INCISO XVIII – LIVRE CONSTITUIÇÃO DE ASSOCIAÇÕES

A liberdade de associação é determinada pelo inciso XVII do artigo 5º da Constituição, mas a garantia da Livre Constituição de Associações está prevista apenas no inciso XVIII do mesmo artigo.

A Livre Constituição de Associações permite ao povo brasileiro criar associações sem ter que pedir autorização do Estado e sem que ele possa interferir em seu funcionamento. Essa é uma das normas jurídicas que fazem parte dos direitos fundamentais assegurados a todo cidadão brasileiro por nossa Constituição Federal (CF), promulgada em 1988. 

Este texto esclarecerá a história e a aplicação prática do inciso XVIII em nosso cotidiano e é parte do projeto Artigo Quinto, fruto da parceria entre o Instituto Mattos Filho, a Civicus e a Politize!.

O QUE DIZ O INCISO XVIII?

O artigo 5º, em seu inciso XVIII, afirma que:

XVIII – a criação de associações e, na forma da lei, a de cooperativas independem de autorização, sendo vedada a interferência estatal em seu funcionamento;

O direito à livre constituição de associações permite que os indivíduos as criem sem a obrigação de pedir autorização do Estado e sem que ele possa interferir em seu funcionamento. 

Conforme citamos no texto do inciso XVII do artigo 5º, sobre Liberdade de Associações, uma associação é definida como qualquer união de pessoas físicas ou jurídicas, inclusive as que têm finalidades lucrativas (como as sociedades empresariais), para o alcance de objetivos comuns. E todas elas têm o direito à livre constituição de associações.

Já as cooperativas são atualmente definidas pelo artigo 3º da Lei n. 5.764/1971 (que determina a Política Nacional de Cooperativismo) da seguinte forma:

Celebram contrato de sociedade cooperativa as pessoas que reciprocamente se obrigam a contribuir com bens ou serviços para o exercício de uma atividade econômica, de proveito comum, sem objetivo de lucro.

Uma cooperativa, portanto, é uma entidade formada por pessoas que desejam viabilizar suas atividades profissionais ou econômicas  por meio do auxílio mútuo. 

Ainda que ela tenha ganhos monetários como um dos seus resultados, a cooperativa não terá o lucro como objetivo final, ao contrário do que ocorre, por exemplo, nas empresas privadas.

As organizações da sociedade civil, anteriormente chamadas de organizações não governamentais (ONGs), são instituições privadas sem fins lucrativos, que têm como escopo ações de interesse público. Elas têm a possibilidade de se organizar na forma de associação e, por isso, funcionam de forma independente do Estado e administram suas atividades livremente.

A livre constituição de associações prevista no inciso XVIII permite que essas organizações – associações e cooperativas – sejam criadas sem qualquer necessidade de autorização prévia do Estado, desde que respeitadas as leis.
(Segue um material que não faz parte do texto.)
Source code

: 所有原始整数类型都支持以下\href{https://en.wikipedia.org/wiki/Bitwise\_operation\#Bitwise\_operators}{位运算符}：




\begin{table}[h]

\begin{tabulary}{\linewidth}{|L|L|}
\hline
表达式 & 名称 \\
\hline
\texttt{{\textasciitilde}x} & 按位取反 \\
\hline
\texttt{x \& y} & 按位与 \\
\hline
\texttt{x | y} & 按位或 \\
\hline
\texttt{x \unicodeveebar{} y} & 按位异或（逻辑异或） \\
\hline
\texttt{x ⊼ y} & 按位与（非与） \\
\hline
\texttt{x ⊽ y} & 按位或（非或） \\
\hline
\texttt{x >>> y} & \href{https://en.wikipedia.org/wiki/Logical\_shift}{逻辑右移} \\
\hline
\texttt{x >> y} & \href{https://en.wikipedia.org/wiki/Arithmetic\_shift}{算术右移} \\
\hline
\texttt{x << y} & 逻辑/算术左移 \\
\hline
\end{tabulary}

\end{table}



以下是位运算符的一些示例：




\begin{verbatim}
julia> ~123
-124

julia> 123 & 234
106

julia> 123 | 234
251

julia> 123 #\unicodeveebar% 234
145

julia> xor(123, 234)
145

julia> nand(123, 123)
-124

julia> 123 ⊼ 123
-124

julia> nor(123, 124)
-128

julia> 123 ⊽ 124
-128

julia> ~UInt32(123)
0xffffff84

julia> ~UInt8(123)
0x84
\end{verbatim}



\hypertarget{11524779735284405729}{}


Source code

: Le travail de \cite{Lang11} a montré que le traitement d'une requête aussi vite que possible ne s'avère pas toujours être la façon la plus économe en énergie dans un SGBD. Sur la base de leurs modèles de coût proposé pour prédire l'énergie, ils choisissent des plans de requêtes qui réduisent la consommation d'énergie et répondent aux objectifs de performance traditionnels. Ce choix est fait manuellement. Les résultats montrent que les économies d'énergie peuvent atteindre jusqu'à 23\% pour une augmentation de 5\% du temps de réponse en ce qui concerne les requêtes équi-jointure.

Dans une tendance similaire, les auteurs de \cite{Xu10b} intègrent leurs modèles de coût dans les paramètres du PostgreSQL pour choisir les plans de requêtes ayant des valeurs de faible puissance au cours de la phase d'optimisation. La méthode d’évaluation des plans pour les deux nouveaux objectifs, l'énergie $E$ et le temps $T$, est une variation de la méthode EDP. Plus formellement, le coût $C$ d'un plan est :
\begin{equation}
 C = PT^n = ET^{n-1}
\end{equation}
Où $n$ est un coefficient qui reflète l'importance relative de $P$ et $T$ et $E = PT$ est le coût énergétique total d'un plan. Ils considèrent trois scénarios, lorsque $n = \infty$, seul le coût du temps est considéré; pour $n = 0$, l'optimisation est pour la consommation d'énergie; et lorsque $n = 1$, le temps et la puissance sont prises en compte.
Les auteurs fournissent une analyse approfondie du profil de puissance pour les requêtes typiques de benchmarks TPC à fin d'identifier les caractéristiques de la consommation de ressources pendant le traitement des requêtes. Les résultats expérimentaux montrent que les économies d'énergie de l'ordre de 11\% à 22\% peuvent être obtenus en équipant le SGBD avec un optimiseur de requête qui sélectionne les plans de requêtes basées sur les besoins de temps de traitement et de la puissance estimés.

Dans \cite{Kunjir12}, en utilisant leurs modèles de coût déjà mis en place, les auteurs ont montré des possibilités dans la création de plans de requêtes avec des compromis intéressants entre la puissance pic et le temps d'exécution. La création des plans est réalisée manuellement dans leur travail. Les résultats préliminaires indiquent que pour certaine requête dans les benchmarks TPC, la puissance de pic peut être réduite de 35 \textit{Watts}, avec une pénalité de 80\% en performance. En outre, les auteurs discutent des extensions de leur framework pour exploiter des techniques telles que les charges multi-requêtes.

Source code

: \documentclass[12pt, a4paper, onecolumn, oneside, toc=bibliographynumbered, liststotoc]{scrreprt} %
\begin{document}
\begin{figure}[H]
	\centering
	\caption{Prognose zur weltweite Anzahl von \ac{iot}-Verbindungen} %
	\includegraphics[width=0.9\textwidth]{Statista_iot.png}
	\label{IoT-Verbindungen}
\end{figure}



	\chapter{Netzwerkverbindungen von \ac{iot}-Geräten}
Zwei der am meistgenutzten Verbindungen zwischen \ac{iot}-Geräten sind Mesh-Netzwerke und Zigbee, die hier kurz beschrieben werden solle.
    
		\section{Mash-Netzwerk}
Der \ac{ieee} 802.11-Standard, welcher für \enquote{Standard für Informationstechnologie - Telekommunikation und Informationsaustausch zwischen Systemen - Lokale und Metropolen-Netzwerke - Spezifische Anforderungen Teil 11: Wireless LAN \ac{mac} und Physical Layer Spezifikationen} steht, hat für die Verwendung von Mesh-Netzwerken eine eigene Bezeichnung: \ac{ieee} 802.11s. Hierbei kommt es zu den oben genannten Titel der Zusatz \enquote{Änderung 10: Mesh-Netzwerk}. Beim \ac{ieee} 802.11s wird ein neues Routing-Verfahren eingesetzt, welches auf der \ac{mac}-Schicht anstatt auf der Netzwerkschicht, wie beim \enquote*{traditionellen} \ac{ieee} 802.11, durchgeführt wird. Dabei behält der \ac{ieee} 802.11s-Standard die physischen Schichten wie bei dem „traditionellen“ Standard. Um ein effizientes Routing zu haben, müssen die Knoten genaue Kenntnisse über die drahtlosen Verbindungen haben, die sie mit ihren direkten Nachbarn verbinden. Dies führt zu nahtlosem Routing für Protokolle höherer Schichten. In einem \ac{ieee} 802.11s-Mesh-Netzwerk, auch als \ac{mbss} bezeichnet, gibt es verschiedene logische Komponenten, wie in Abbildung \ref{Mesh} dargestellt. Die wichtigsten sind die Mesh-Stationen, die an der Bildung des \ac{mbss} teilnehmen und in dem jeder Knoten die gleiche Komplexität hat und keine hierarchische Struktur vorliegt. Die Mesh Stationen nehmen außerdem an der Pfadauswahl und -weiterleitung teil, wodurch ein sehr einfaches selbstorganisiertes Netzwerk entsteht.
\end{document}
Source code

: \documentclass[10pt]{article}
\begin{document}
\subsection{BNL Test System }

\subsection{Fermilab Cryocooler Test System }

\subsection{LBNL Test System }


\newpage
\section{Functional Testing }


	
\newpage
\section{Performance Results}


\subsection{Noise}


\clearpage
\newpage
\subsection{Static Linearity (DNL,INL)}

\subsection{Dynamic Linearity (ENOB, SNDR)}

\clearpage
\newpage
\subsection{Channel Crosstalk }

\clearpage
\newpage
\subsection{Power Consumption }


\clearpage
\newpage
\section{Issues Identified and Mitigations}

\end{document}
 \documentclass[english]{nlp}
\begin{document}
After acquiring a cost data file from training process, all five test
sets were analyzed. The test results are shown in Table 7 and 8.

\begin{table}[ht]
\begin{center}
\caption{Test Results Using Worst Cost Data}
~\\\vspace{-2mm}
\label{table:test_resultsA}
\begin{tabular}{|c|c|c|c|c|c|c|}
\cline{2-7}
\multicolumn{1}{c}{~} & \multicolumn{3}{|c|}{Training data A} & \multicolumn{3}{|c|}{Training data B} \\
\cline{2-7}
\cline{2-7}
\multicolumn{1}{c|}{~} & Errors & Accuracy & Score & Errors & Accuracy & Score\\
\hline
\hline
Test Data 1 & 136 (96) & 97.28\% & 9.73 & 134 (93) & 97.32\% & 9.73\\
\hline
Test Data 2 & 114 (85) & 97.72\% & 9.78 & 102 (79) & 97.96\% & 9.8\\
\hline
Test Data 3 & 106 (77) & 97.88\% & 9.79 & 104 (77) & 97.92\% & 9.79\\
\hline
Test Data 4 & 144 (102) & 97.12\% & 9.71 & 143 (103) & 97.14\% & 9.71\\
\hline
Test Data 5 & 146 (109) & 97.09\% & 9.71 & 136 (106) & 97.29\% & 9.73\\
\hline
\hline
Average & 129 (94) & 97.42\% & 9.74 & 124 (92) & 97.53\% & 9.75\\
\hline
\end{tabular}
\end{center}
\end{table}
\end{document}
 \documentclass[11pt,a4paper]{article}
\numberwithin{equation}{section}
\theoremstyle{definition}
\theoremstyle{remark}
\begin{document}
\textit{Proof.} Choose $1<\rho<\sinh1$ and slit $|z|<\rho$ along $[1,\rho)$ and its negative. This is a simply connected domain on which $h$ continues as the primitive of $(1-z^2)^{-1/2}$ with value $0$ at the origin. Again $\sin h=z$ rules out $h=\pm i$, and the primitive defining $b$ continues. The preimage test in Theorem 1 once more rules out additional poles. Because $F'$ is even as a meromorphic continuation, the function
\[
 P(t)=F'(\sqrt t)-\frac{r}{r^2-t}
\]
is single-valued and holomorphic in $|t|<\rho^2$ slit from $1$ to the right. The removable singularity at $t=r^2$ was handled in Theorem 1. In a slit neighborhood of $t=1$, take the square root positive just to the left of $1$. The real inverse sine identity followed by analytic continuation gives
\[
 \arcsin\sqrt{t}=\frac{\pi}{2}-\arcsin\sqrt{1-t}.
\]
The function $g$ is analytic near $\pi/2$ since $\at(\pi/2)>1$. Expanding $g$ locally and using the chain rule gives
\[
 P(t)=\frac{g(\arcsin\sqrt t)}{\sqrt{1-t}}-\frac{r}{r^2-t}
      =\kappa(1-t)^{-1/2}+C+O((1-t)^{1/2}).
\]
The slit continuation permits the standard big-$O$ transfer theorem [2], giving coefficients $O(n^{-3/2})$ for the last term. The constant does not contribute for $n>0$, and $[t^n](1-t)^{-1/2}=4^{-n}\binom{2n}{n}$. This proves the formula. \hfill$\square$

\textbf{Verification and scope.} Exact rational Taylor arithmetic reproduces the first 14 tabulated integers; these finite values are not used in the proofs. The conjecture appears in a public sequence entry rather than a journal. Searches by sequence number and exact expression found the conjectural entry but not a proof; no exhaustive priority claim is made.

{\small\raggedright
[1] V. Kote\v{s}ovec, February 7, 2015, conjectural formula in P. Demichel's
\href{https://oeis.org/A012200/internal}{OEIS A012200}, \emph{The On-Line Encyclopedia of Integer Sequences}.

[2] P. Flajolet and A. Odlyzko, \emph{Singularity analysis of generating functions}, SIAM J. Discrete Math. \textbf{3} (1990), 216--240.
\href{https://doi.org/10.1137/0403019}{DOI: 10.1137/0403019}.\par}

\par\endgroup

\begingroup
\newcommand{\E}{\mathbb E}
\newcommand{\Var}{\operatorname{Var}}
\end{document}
Além disso, é vedada qualquer interferência do governo no funcionamento dessas instituições.

Portanto, conforme a livre constituição de associações, essas entidades têm o direito de se organizar, definir seus estatutos, escolher seus associados, gerir seus negócios e continuar ou encerrar suas atividades. Mais importante ainda: podem fazer tudo isso da forma como desejarem, desde que respeitando as leis do país.

Vale lembrar que, segundo o inciso XVII do artigo 5º da Constituição, qualquer indivíduo no Brasil pode se associar ou formar associações com outras pessoas desde que a finalidade dessa organização seja lícita e não tenha caráter paramilitar.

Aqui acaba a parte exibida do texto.